No dia seguinte, conversei com uma delegação composta por sudaneses e por amigos daquele povo, liderada por um bispo sudanês refugiado. Eles me contaram que dois milhões de sudaneses já haviam morrido e disseram: "Agora, você é o guardião da promessa do Presidente. Faça com que ele a mantenha, ajudando a acabar com o genocídio no Sudão."

Esta tragédia brutal continua a ocorrer no Sudão, na região de Darfur. Hoje, seus horrores estão sendo mostrados através dos aparelhos de televisão e nas capas e primeiras páginas de revistas e jornais influentes. Delegações do Congresso, enviados especiais e agências humanitárias trazem notícias da região repletas de horror. Um milhão de seres humanos, de todas as idades, foram expulsos e deportados de seus lares, centenas de mulheres são violentadas todos os dias, e crianças morrem pela fome e pela violência.

Como é possível a um cidadão de um país livre não prestar atenção nisto? Como é possível qualquer pessoa, em qualquer lugar, não ficar horrorizada? Como é possível uma pessoa, religiosa ou não, deixar de sentir compaixão? E, acima de tudo, como é possível que alguém saiba e fique em silêncio?
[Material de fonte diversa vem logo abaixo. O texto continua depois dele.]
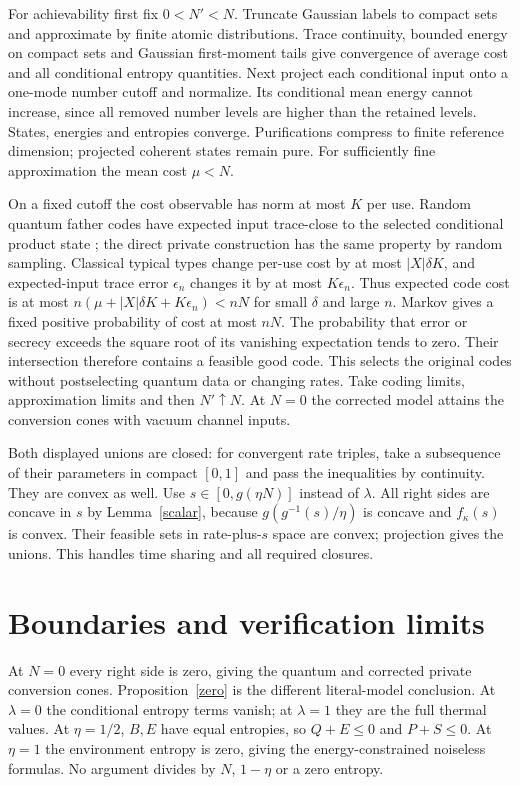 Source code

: \documentclass[11pt]{article}
\begin{document}
For achievability first fix $0<N'<N$. Truncate Gaussian labels
to compact sets and approximate by finite atomic distributions.
Trace continuity, bounded energy on compact sets and Gaussian
first-moment tails give convergence of average cost and all
conditional entropy quantities. Next project each conditional input
onto a one-mode number cutoff and normalize.
Its conditional mean energy cannot increase, since all removed
number levels are higher than the retained levels. States,
energies and entropies converge. Purifications compress to finite
reference dimension; projected coherent states remain pure.
For sufficiently fine approximation the mean cost $\mu<N$.

On a fixed cutoff the cost observable has norm at most $K$ per
use. Random quantum father codes have expected input trace-close
to the selected conditional product state
\cite[Propositions 2--3]{CEF}; the direct private construction
has the same property by random sampling.
Classical typical types change per-use cost by at most
$|X|\delta K$, and expected-input trace error $\epsilon_n$
changes it by at most $K\epsilon_n$.
Thus expected code cost is at most
$n(\mu+|X|\delta K+K\epsilon_n)<nN$ for small $\delta$ and
large $n$. Markov gives a fixed positive probability of cost
at most $nN$. The probability that error or secrecy exceeds
the square root of its vanishing expectation tends to zero.
Their intersection therefore contains a feasible good code.
This selects the original codes without postselecting quantum
data or changing rates. Take coding limits, approximation limits
and then $N'\uparrow N$. At $N=0$ the corrected model attains
the conversion cones with vacuum channel inputs.

Both displayed unions are closed: for convergent rate triples,
take a subsequence of their parameters in compact $[0,1]$ and
pass the inequalities by continuity. They are convex as well.
Use $s\in[0,g(\eta N)]$ instead of $\lambda$.
All right sides are concave in $s$ by Lemma~\ref{scalar},
because $g(g^{-1}(s)/\eta)$ is concave and $f_\kappa(s)$ is
convex. Their feasible sets in rate-plus-$s$ space are convex;
projection gives the unions. This handles time sharing and
all required closures.

\section{Boundaries and verification limits}
At $N=0$ every right side is zero, giving the quantum and
corrected private conversion cones. Proposition~\ref{zero}
is the different literal-model conclusion.
At $\lambda=0$ the conditional entropy terms vanish; at
$\lambda=1$ they are the full thermal values.
At $\eta=1/2$, $B,E$ have equal entropies, so $Q+E\le0$
and $P+S\le0$.
At $\eta=1$ the environment entropy is zero, giving the
energy-constrained noiseless formulas.
No argument divides by $N$, $1-\eta$ or a zero entropy.
\end{document}
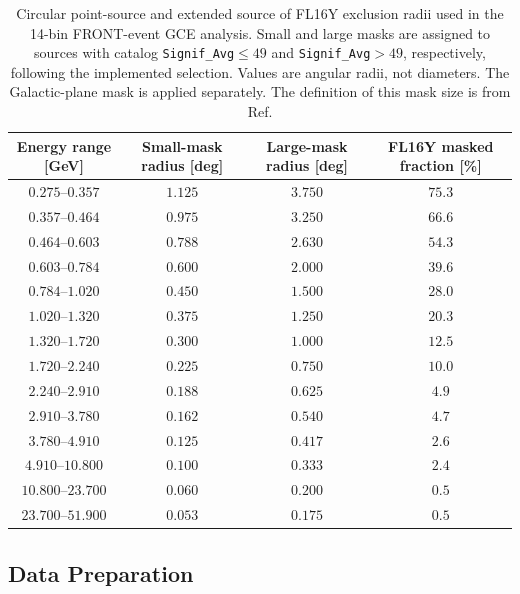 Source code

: \documentclass[superscriptaddress,
showpacs,preprintnumbers,nofootinbib,eqsecnum,amsmath,amssymb,aps,11pt, groupedaddress, floatfix]{revtex4-2}
\begin{document}
 \begin{table}[htbp]
    \centering
    \begin{tabular}{cccc}
      \hline
      Energy range [GeV] & Small-mask radius [deg] & Large-mask radius [deg] & FL16Y masked fraction [\%] \\
      \hline
      $0.275$--$0.357$   & $1.125$ & $3.750$ & $75.3$ \\
      $0.357$--$0.464$   & $0.975$ & $3.250$ & $66.6$ \\
      $0.464$--$0.603$   & $0.788$ & $2.630$ & $54.3$ \\
      $0.603$--$0.784$   & $0.600$ & $2.000$ & $39.6$ \\
      $0.784$--$1.020$   & $0.450$ & $1.500$ & $28.0$ \\
      $1.020$--$1.320$   & $0.375$ & $1.250$ & $20.3$ \\
      $1.320$--$1.720$   & $0.300$ & $1.000$ & $12.5$ \\
      $1.720$--$2.240$   & $0.225$ & $0.750$ & $10.0$ \\
      $2.240$--$2.910$   & $0.188$ & $0.625$ & $4.9$ \\
      $2.910$--$3.780$   & $0.162$ & $0.540$ & $4.7$ \\
      $3.780$--$4.910$   & $0.125$ & $0.417$ & $2.6$ \\
      $4.910$--$10.800$  & $0.100$ & $0.333$ & $2.4$ \\
      $10.800$--$23.700$ & $0.060$ & $0.200$ & $0.5$ \\
      $23.700$--$51.900$ & $0.053$ & $0.175$ & $0.5$ \\
      \hline
    \end{tabular}
    \caption{\justifying
    Circular point-source and extended source of FL16Y exclusion radii used in the
    14-bin FRONT-event GCE analysis. Small and large masks are
    assigned to sources with catalog \texttt{Signif\_Avg}$\leq49$
    and \texttt{Signif\_Avg}$>49$, respectively, following the
    implemented selection. Values are angular radii, not diameters.
    The Galactic-plane mask is applied separately. The definition of this mask size is from Ref. \cite{Cholis:2021rpp}}
    \label{tab:gce-point-source-mask-radii}
  \end{table}


\subsection{Data Preparation}
\end{document}
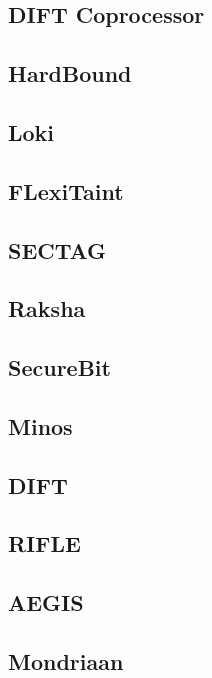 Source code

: \subsection{DIFT Coprocessor}

\subsection{HardBound}

\subsection{Loki}

\subsection{FLexiTaint}

\subsection{SECTAG}

\subsection{Raksha}

\subsection{SecureBit}

\subsection{Minos}

\subsection{DIFT}

\subsection{RIFLE}

\subsection{AEGIS}

\subsection{Mondriaan}

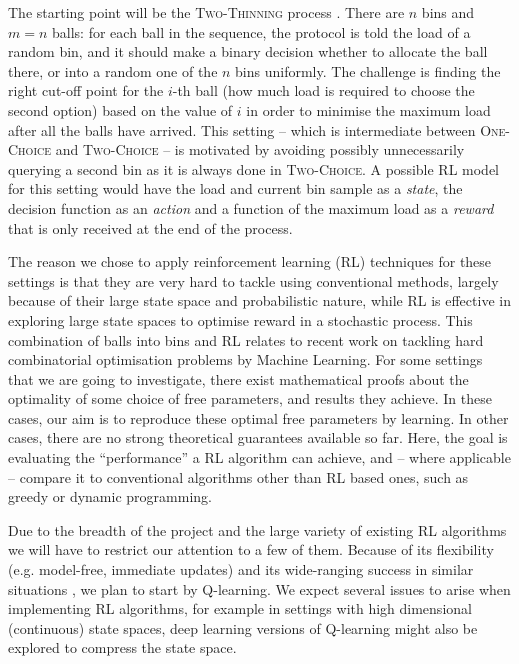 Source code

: \documentclass[11pt,a4paper]{article}
\begin{document}
The starting point will be the \textsc{Two-Thinning} process \cite{feldheim2021power}. There are $n$ bins and $m=n$ balls: for each ball in the sequence, the protocol is told the load of a random bin, and it should make a binary decision whether to allocate the ball there, or into a random one of the $n$ bins uniformly. The challenge is finding the right cut-off point for the $i$-th ball (how much load is required to choose the second option) based on the value of $i$ in order to minimise the maximum load after all the balls have arrived. This setting -- which is intermediate between \textsc{One-Choice} and \textsc{Two-Choice} \cite{feldheim2021power} -- is motivated by avoiding possibly unnecessarily querying a second bin as it is always done in \textsc{Two-Choice}. A possible RL model for this setting would have the load and current bin sample as a \textit{state}, the decision function as an \textit{action} and a function of the maximum load as a \textit{reward} that is only received at the end of the process.


The reason we chose to apply reinforcement learning (RL) techniques for these settings is that they are very hard to tackle using conventional methods, largely because of their large state space and probabilistic nature, while RL is effective in exploring large state spaces to optimise reward in a stochastic process. This combination of balls into bins and RL relates to recent work \cite{mitzenmacher2020algorithms} on tackling hard combinatorial optimisation problems by Machine Learning. For some settings that we are going to investigate, there exist mathematical proofs about the optimality of some choice of free parameters, and results they achieve. In these cases, our aim is to reproduce these optimal free parameters by learning. In other cases, there are no strong theoretical guarantees available so far. Here, the goal is evaluating the ``performance'' a RL algorithm can achieve, and -- where applicable -- compare it to conventional algorithms other than RL based ones, such as greedy or dynamic programming.

Due to the breadth of the project and the large variety of existing RL algorithms we will have to restrict our attention to a few of them. Because of its flexibility (e.g. model-free, immediate updates) and its wide-ranging success in similar situations \cite{jang2019q}, we plan to start by Q-learning. We expect several issues to arise when implementing RL algorithms, for example in settings with high dimensional (continuous) state spaces, deep learning versions of Q-learning might also be explored to compress the state space.
\end{document}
Como judeu, que não costumo comparar nenhum evento ao Holocausto, sinto-me preocupado e desafiado pela tragédia no Sudão. Temos todos que nos envolver! Como podemos repreender a indiferença dos não-judeus para com o nosso sofrimento se ficarmos indiferentes com a situação caótica e dolorosa de outros povos?

A mesma coisa que aconteceu no Camboja, na antiga Iugoslávia e em Ruanda agora acontece no Sudão. Três continentes-- Ásia, Europa, e África -- se tornaram prisões, campos de matança e cemitérios para incontáveis inocentes e populações indefesas. Será que a praga que se espalha terá condições de se espalhar?

Lo taamod al dam réakha é um mandamento bíblico que diz "Não fique impassível ao ver o sangue de teu semelhante." A palavra não é khikha, teu irmão judeu, mas sim réakha, teu ser humano, teu semelhante, seja ele, ou ela, judeu ou não. Todas as pessoas têm o direito de viver com dignidade e esperança. Todas as pessoas têm o direito de viver sem medo e sofrimento.

Não auxiliar as vítimas do Sudão hoje seria para mim desonrar as lições que aprendi com meus professores, meus ancestrais e meus amigos, a de que apenas Deus é capaz de permanecer sozinho, mas não Suas criaturas.

O que mais me dói e magoa neste momento é saber que ao mesmo tempo em que estamos aqui sentados discutindo como nos comportar moralmente, de modo individual e coletivo, lá em Darfur e outros lugares do Sudão seres humanos estão matando e sendo mortos.

Se as vítimas sudanesas se sentirem abandonadas e negligenciadas terá sido por falha nossa – e talvez por nossa culpa também.

Por isto devemos intervir.

Se fizermos isto, as vítimas e seus filhos nos serão gratos, assim como os nossos filhos, por meio deles, também nos serão.